The Beavers happened to face two of the strongest defenses in the Pac-12 Conference in Stanford and USC without both players on the field.
The extra dimension they provide enables the Beavers to click on offense.
When healthy, they make an intimidating tandem for opposing defenses. They are a matchup nightmare for corners, safeties and linebackers.
“Caleb makes me a better player, I make Caleb a better player,” Hamlett said. “It’s hard when there’s two of us running vertical down the seam and corners and safeties have to make choices. It’s definitely good to have us both in there.”
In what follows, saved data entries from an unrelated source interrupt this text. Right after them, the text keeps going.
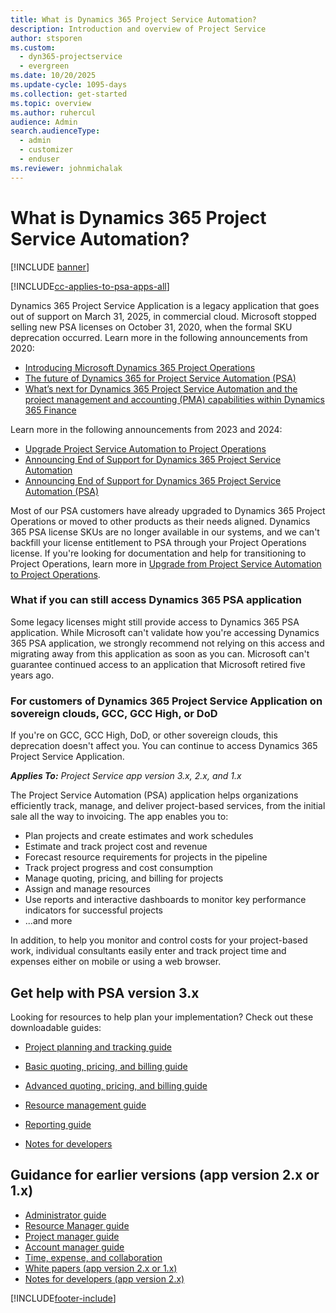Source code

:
 ```yaml
---
title: What is Dynamics 365 Project Service Automation?
description: Introduction and overview of Project Service
author: stsporen
ms.custom: 
  - dyn365-projectservice
  - evergreen
ms.date: 10/20/2025
ms.update-cycle: 1095-days
ms.collection: get-started
ms.topic: overview
ms.author: ruhercul
audience: Admin
search.audienceType: 
  - admin
  - customizer
  - enduser
ms.reviewer: johnmichalak
---
```

# What is Dynamics 365 Project Service Automation?

[!INCLUDE [banner](../includes/psa-now-project-operations.md)]

[!INCLUDE[cc-applies-to-psa-apps-all](../includes/cc-applies-to-psa-apps-all.md)]

Dynamics 365 Project Service Application is a legacy application that goes out of support on March 31, 2025, in commercial cloud. Microsoft stopped selling new PSA licenses on October 31, 2020, when the formal SKU deprecation occurred. Learn more in the following announcements from 2020: 

- [Introducing Microsoft Dynamics 365 Project Operations](https://www.microsoft.com//dynamics-365/blog/business-leader/2020/02/20/introducing-microsoft-dynamics-365-project-operations)
- [The future of Dynamics 365 for Project Service Automation (PSA)](https://www.microsoft.com//dynamics-365/blog/bdm/2019/05/22/the-future-of-dynamics-365-for-project-service-automation-psa)
- [What’s next for Dynamics 365 Project Service Automation and the project management and accounting (PMA) capabilities within Dynamics 365 Finance](https://community.dynamics.com/blogs/post?postid=e0a71783-059e-4a6a-a785-7e0d0e8803f7)

Learn more in the following announcements from 2023 and 2024: 

- [Upgrade Project Service Automation to Project Operations](https://www.microsoft.com//dynamics-365/blog/it-professional/2023/06/07/upgrade-project-service-automation-to-project-operations)
- [Announcing End of Support for Dynamics 365 Project Service Automation](https://www.microsoft.com//dynamics-365/blog/it-professional/2024/03/19/announcing-end-of-life-for-dynamics-365-project-service-automation)
- [Announcing End of Support for Dynamics 365 Project Service Automation (PSA)](https://www.microsoft.com//dynamics-365/blog/it-professional/2024/08/23/end-of-support-dynamics-365-project-service-automation)
 
Most of our PSA customers have already upgraded to Dynamics 365 Project Operations or moved to other products as their needs aligned. Dynamics 365 PSA license SKUs are no longer available in our systems, and we can't backfill your license entitlement to PSA through your Project Operations license. If you're looking for documentation and help for transitioning to Project Operations, learn more in [Upgrade from Project Service Automation to Project Operations](upgrade-project-operations-non-stocked.md).

### What if you can still access Dynamics 365 PSA application

Some legacy licenses might still provide access to Dynamics 365 PSA application. While Microsoft can't validate how you're accessing Dynamics 365 PSA application, we strongly recommend not relying on this access and migrating away from this application as soon as you can. Microsoft can't guarantee continued access to an application that Microsoft retired five years ago.  

### For customers of Dynamics 365 Project Service Application on sovereign clouds, GCC, GCC High, or DoD

If you're on GCC, GCC High, DoD, or other sovereign clouds, this deprecation doesn't affect you. You can continue to access Dynamics 365 Project Service Application.


_**Applies To:** Project Service app version 3.x, 2.x, and 1.x_

The Project Service Automation (PSA) application helps organizations efficiently track, manage, and deliver project-based services, from the initial sale all the way to invoicing. The app enables you to:

- Plan projects and create estimates and work schedules
- Estimate and track project cost and revenue
- Forecast resource requirements for projects in the pipeline
- Track project progress and cost consumption
- Manage quoting, pricing, and billing for projects
- Assign and manage resources
- Use reports and interactive dashboards to monitor key performance indicators for successful projects
- ...and more

In addition, to help you monitor and control costs for your project-based work, individual consultants
easily enter and track project time and expenses either on mobile or using a web browser.

## Get help with PSA version 3.x

Looking for resources to help plan your implementation? Check out these downloadable guides:

 - [Project planning and tracking guide](../psa/implementation-guides/project-planning-tracking.md)

 - [Basic quoting, pricing, and billing guide](../psa/implementation-guides/begin-quoting-pricing-billing.md)

 - [Advanced quoting, pricing, and billing guide](../psa/implementation-guides/adv-quoting-pricing-billing.md)

- [Resource management guide](../psa/implementation-guides/resource-management-guide.md)

 - [Reporting guide](../psa/implementation-guides/reporting-guide.md)

 - [Notes for developers](../psa/developer-guides/overview-dev-notes-v3.x.md)

## Guidance for earlier versions (app version 2.x or 1.x)

- [Administrator guide](../psa/admin-guide.md)
- [Resource Manager guide](../psa/resource-manager-guide.md)
- [Project manager guide](../psa/project-manager-guide.md)
- [Account manager guide](../psa/account-manager-guide.md)
- [Time, expense, and collaboration](../psa/time-expense-collaboration-guide.md)
- [White papers (app version 2.x or 1.x)](../psa/white-papers.md)
- [Notes for developers (app version 2.x)](../psa/developer-guides/add-custom-qoi-forms-v2.x.md)



[!INCLUDE[footer-include](../includes/footer-banner.md)]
Their physical presence makes life easier for quarterback Sean Mannion.
They are big targets in the red zone — an area that OSU has struggled in since they’ve been out — and Mannion can find them quickly if his primary receiver is covered.
“They definitely bring a different dimension,” tight ends coach Kyle DeVan said. “I think having Connor, a 6-foot-7 guy, out there running the routes gives Sean an extra place to throw the ball because he knows he can throw it high and Connor can reach over guys or jump over guys and wherever the ball’s thrown, he can go get it. Caleb’s definitely the physical, kind of run through people, which is what we want.”
With everyone healthy and Clute and Perry in the mix, the Beavers have exceptional depth at the position.
DeVan, who was an offensive lineman for the Beavers from 2004-07, said those teams never had four tight ends that were ready to go.
When Joe Newton was injured as a junior, the offensive approach had to be altered.
“I think that’s one thing that this team is very fortunate about is the depth,” DeVan said. “I don’t even know if we had five guys (total) at tight end. I don’t think that really happened back then.
“Bringing the four of them back with Caleb and Connor, I think it really gives this team depth at that position and it really allows coach Riley to be the creative guy that he is. Him and Langsdorf, they love having the tight ends in the passing game and when you can do it with three or four tight ends, it makes things easy.”